Enfin, ça faisait toujours un nouvel élève à sa charge. C'était toujours lui qui se retrouvait désigné d'office pour s'occuper des hanyô les plus jeunes, sous prétexte qu'il savait ce que c'était, de se retrouver dans leur position.

Et Dieu savait qu'il en avait besoin. Besoin d'interagir avec des gens plus reliés au monde matériel que son entourage habituel. Besoin de se rappeler la partie de lui qui était humaine, tant qu'il pouvait encore.

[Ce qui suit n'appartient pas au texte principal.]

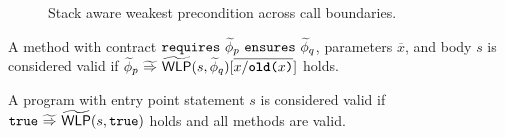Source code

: \documentclass {llncs}
\begin{document}
\begin{figure}[h!]
\begin{small}
\begin{comment}
        \alpha \\
        \minimp \{~ \sphi'_n ~|~ \phiImplies{\gphi_n}{\phiCons{\sphi_f}{\sphi'_n}} ~\}\\
        \sphi_f \in \gamma(\gphi_f)\\
            \gphi_n

            \minimp \{~ \sphi'_n ~|~ \phiImplies{\gphi_n}{\phiCons{\gphi_f}{\sphi'_n}} ~\}

            \withqm{\minimp \{~ \sphi'_n ~|~ \phiImplies{\gphi_n}{\sphi'_n} ~\wedge~ \staticFP{\sphi'_n} = \emptyset ~\}}

        \withqm{\minimp \{~ \sphi'_n ~|~ \phiImplies{\static{\gphi_n}}{\phiCons{\sphi_f}{\sphi'_n}} ~\}}\\
        \sphi_f \in \gamma(\gphi_f)\\
            \withqm{\minimp \{~ \sphi'_n ~|~ \phiImplies{\static{\gphi_n}}{\phiCons{\gphi_f}{\sphi'_n}} ~\}}

            \withqm{\minimp \{~ \sphi'_n ~|~ \phiImplies{\static{\gphi_n}}{\sphi'_n} ~\wedge~ \staticFP{\sphi'_n} = \emptyset ~\}}
        \end{comment}
    \end{small}
    \caption{Stack aware weakest precondition across call boundaries.}
    \label{fig:gvlrp-wlp-multi}
\end{figure}


\begin{definition}\label{def:gvlrp-valid-method}
   A method with contract $\textup{\texttt{requires}}~{\widetilde{\phi}_p}~\textup{\texttt{ensures}}~{\widetilde{\phi}_q}$, parameters $\overline{x}$, and body $s$ is considered valid if ${\widetilde{\phi}_p} \,\,{\widetilde{\Rightarrow}}\,\, {\widetilde{\textup{\textmd{\textsf{WLP}}}}(s,\widetilde{\phi}_q)[\overline{x/\textup{\texttt{\textbf{old}(}}{x}\textup{\texttt{)}}}]}$ holds.
\end{definition}

\begin{definition}\label{def:gvlrp-valid-prog}
   A program with entry point statement $s$ is considered valid if ${\textup{\texttt{true}}} \,\,{\widetilde{\Rightarrow}}\,\, {\widetilde{\textup{\textmd{\textsf{WLP}}}}(s,\textup{\texttt{true}})}$ holds and all methods are valid.
\end{definition}
\end{document}
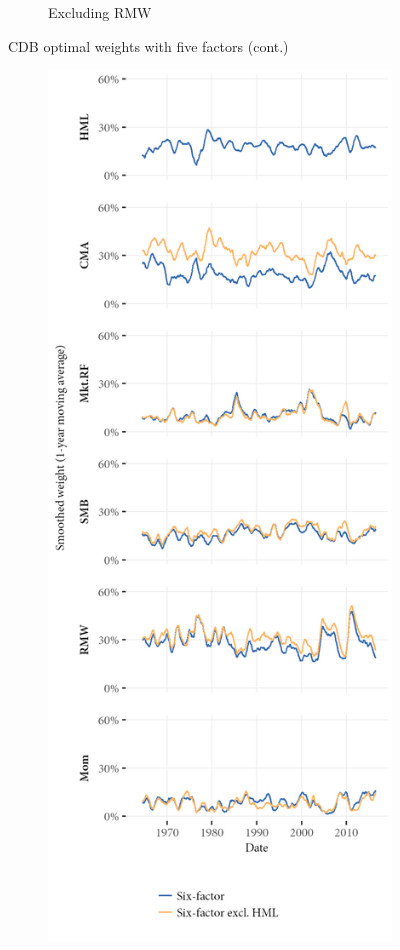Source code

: \begin{figure}[htbp]
\begin{subfigure}{0.45\textwidth}
    \caption{Excluding RMW}
  \end{subfigure}  
  \footnotesize
  \caption{CDB optimal weights with five factors (cont.)}
\end{figure}

\begin{figure}[htbp]
  \centering
  \footnotesize
  \begin{subfigure}{0.45\textwidth}

    \includegraphics[width=\textwidth]{graphics/weights/appendix_Weights_CDB_6F_EXCL_HML_6F.png}

\end{subfigure}
\end{figure}
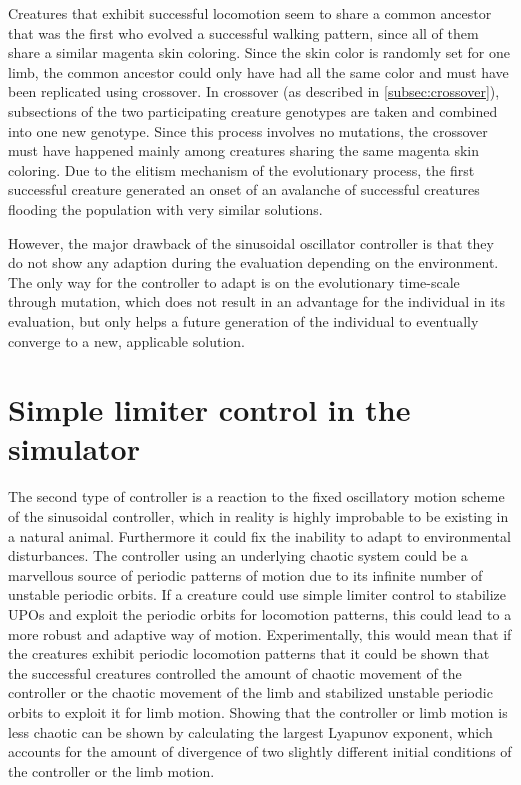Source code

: \documentclass[main]{subfiles}
\begin{document}
Creatures that exhibit successful locomotion seem to share a common ancestor that was the first who evolved a successful walking pattern, since all of them share a similar magenta skin coloring. Since the skin color is randomly set for one limb, the common ancestor could only have had all the same color and must have been replicated using crossover. In crossover (as described in \ref{subsec:crossover}), subsections of the two participating creature genotypes are taken and combined into one new genotype. Since this process involves no mutations, the crossover must have happened mainly among creatures sharing the same magenta skin coloring. Due to the elitism mechanism of the evolutionary process, the first successful creature generated an onset of an avalanche of successful creatures flooding the population with very similar solutions. 

However, the major drawback of the sinusoidal oscillator controller is that they do not show any adaption during the evaluation depending on the environment. The only way for the controller to adapt is on the evolutionary time-scale through mutation, which does not result in an advantage for the individual in its evaluation, but only helps a future generation of the individual to eventually converge to a new, applicable solution.
\section{Simple limiter control in the simulator}

The second type of controller is a reaction to the fixed oscillatory motion scheme of the sinusoidal controller, which in reality is highly improbable to be existing in a natural animal. Furthermore it could fix the inability to adapt to environmental disturbances. The controller using an underlying chaotic system could be a marvellous source of periodic patterns of motion due to its infinite number of unstable periodic orbits. If a creature could use simple limiter control to stabilize UPOs and exploit the periodic orbits for locomotion patterns, this could lead to a more robust and adaptive way of motion. Experimentally, this would mean that if the creatures exhibit periodic locomotion patterns that it could be shown that the successful creatures controlled the amount of chaotic movement of the controller or the chaotic movement of the limb and stabilized unstable periodic orbits to exploit it for limb motion. Showing that the controller or limb motion is less chaotic can be shown by calculating the largest Lyapunov exponent, which accounts for the amount of divergence of two slightly different initial conditions of the controller or the limb motion.
\end{document}
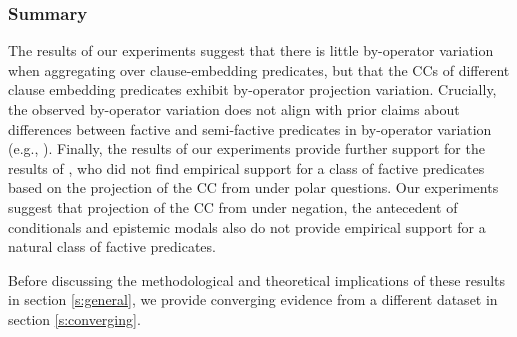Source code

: \documentclass[a4paper,12pt,twoside]{article}
\begin{document}
    


			


   
		\subsubsection{Summary}

  The results of our experiments suggest that there is little by-operator variation when aggregating over clause-embedding predicates, but that the CCs of different clause embedding predicates exhibit by-operator projection variation. 
    Crucially, the observed by-operator variation does not align with prior claims about differences between factive and semi-factive predicates in by-operator variation (e.g., \citealt{karttunen_observations_1971}). Finally, the results of our experiments provide further support for the results of \citealt{degen_are_2022}, who did not find empirical support for a class of factive predicates based on the projection of the CC from under polar questions. Our experiments suggest that projection of the CC from under negation, the antecedent of conditionals and epistemic modals also do not provide empirical support for a natural class of factive predicates.

    Before discussing the methodological and theoretical implications of these results in section \ref{s:general}, we provide converging evidence from a different dataset in section \ref{s:converging}.
   
\end{document}
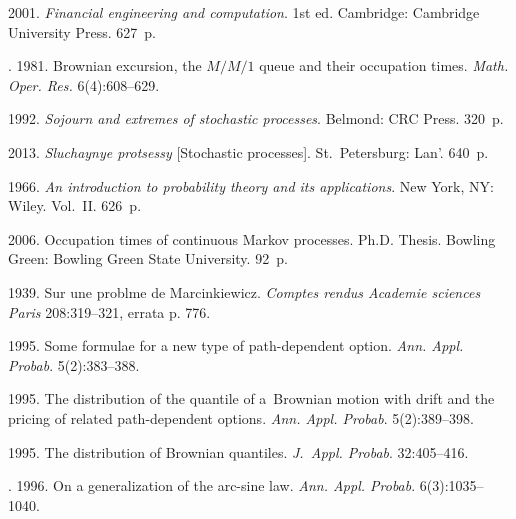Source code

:   \begin{multicols}{2}

\renewcommand{\bibname}{\protect\rmfamily References}

{\small\frenchspacing
 {%
 \begin{thebibliography}{99}

 2001. \textit{Financial engineering and computation}. 1st ed. Cambridge: Cambridge University Press. 627~p.

. 1981. Brownian excursion, the $M/M/1$ queue and their occupation times. \textit{Math. Oper. Res.} 6(4):608--629.

 1992. \textit{Sojourn and extremes of stochastic processes}. Belmond: CRC Press. 320~p.

 2013. \textit{Sluchaynye protsessy} [Stochastic processes]. St.\ Petersburg: Lan'. 640~p.

 1966. \textit{An introduction to probability theory and its applications}.  New York, NY: Wiley. Vol.~II. 626~p.

 2006. Occupation times of continuous Markov processes. Ph.D. Thesis. Bowling Green: Bowling Green State University. 92~p.

 1939. Sur une \mbox{probl{\fontsize{10pt}{10pt}\selectfont{}}me} de Marcinkiewicz. \textit{Comptes rendus Academie sciences Paris} 208:319--321, errata p. 776.


 1995. Some formulae for a new type of path-dependent option. \textit{Ann. Appl. Probab}. 5(2):383--388.

 1995. The distribution of the quantile of a~Brownian motion with drift and the pricing of related path-dependent options. \textit{Ann. Appl. Probab}. 5(2):389--398.

 1995. The distribution of Brownian quantiles. \textit{J.~Appl. Probab}. 32:405--416.

. 1996. On a generalization of the arc-sine law. \textit{Ann. Appl. Probab}. 6(3):1035--1040.


\end{thebibliography}}}
\end{multicols}
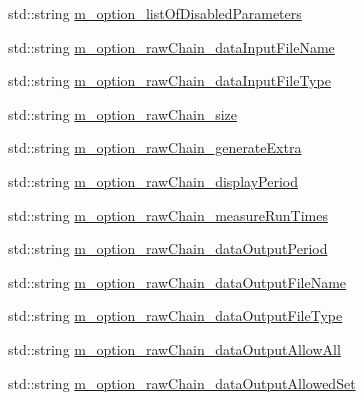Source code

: \begin{DoxyCompactItemize}
\item 
std\-::string \hyperlink{class_q_u_e_s_o_1_1_metropolis_hastings_s_g_options_ae3b9e124f89c653b2b2b09d97baa87ba}{m\-\_\-option\-\_\-list\-Of\-Disabled\-Parameters}
\item 
std\-::string \hyperlink{class_q_u_e_s_o_1_1_metropolis_hastings_s_g_options_a5527cd4da92ce0da6488df811ae5a0b0}{m\-\_\-option\-\_\-raw\-Chain\-\_\-data\-Input\-File\-Name}
\item 
std\-::string \hyperlink{class_q_u_e_s_o_1_1_metropolis_hastings_s_g_options_a1e84e51f68d6be34fa1975950136a6b5}{m\-\_\-option\-\_\-raw\-Chain\-\_\-data\-Input\-File\-Type}
\item 
std\-::string \hyperlink{class_q_u_e_s_o_1_1_metropolis_hastings_s_g_options_af9f6ac21012af90a790e855ad78485e2}{m\-\_\-option\-\_\-raw\-Chain\-\_\-size}
\item 
std\-::string \hyperlink{class_q_u_e_s_o_1_1_metropolis_hastings_s_g_options_a9f4213c0fc6f0cf26eb103c78defc0ae}{m\-\_\-option\-\_\-raw\-Chain\-\_\-generate\-Extra}
\item 
std\-::string \hyperlink{class_q_u_e_s_o_1_1_metropolis_hastings_s_g_options_aa898db5d9a9541c71b727817f1fb443f}{m\-\_\-option\-\_\-raw\-Chain\-\_\-display\-Period}
\item 
std\-::string \hyperlink{class_q_u_e_s_o_1_1_metropolis_hastings_s_g_options_aa0700b39e52408944717b283e0e87607}{m\-\_\-option\-\_\-raw\-Chain\-\_\-measure\-Run\-Times}
\item 
std\-::string \hyperlink{class_q_u_e_s_o_1_1_metropolis_hastings_s_g_options_a60d3d3f6d9bebd55f80e609ceb2fc4db}{m\-\_\-option\-\_\-raw\-Chain\-\_\-data\-Output\-Period}
\item 
std\-::string \hyperlink{class_q_u_e_s_o_1_1_metropolis_hastings_s_g_options_a28d13976ef26bc450575528a37e1eeb6}{m\-\_\-option\-\_\-raw\-Chain\-\_\-data\-Output\-File\-Name}
\item 
std\-::string \hyperlink{class_q_u_e_s_o_1_1_metropolis_hastings_s_g_options_ae0bc37e9e5982b51f67e9788e4397cfa}{m\-\_\-option\-\_\-raw\-Chain\-\_\-data\-Output\-File\-Type}
\item 
std\-::string \hyperlink{class_q_u_e_s_o_1_1_metropolis_hastings_s_g_options_a336b749a8e06848243cf5bfbab2e43a6}{m\-\_\-option\-\_\-raw\-Chain\-\_\-data\-Output\-Allow\-All}
\item 
std\-::string \hyperlink{class_q_u_e_s_o_1_1_metropolis_hastings_s_g_options_a53a51bf8aa24d9dbe4a9115453bd9e2b}{m\-\_\-option\-\_\-raw\-Chain\-\_\-data\-Output\-Allowed\-Set}
\item 

\end{DoxyCompactItemize}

Car un hanyô finissait inéluctablement par dériver vers ses racines inhumaines. Le monde humain avançait toujours trop vite, et les yôkai luttaient pour soutenir la cadence infernale de l'adaptation. C'était tellement plus paisible de se retirer loin, parmi des gens qui comprenaient.

Hamada Hiro-kun en ferait un jour la douloureuse expérience. Surtout si son frère finissait par reprendre la profession de prêtre de leur grand-père – ce type de vocation se transmettait fréquemment au sein des familles. Un jour viendrait où le garçon se tournerait irrémédiablement vers l'héritage de sa mère renard.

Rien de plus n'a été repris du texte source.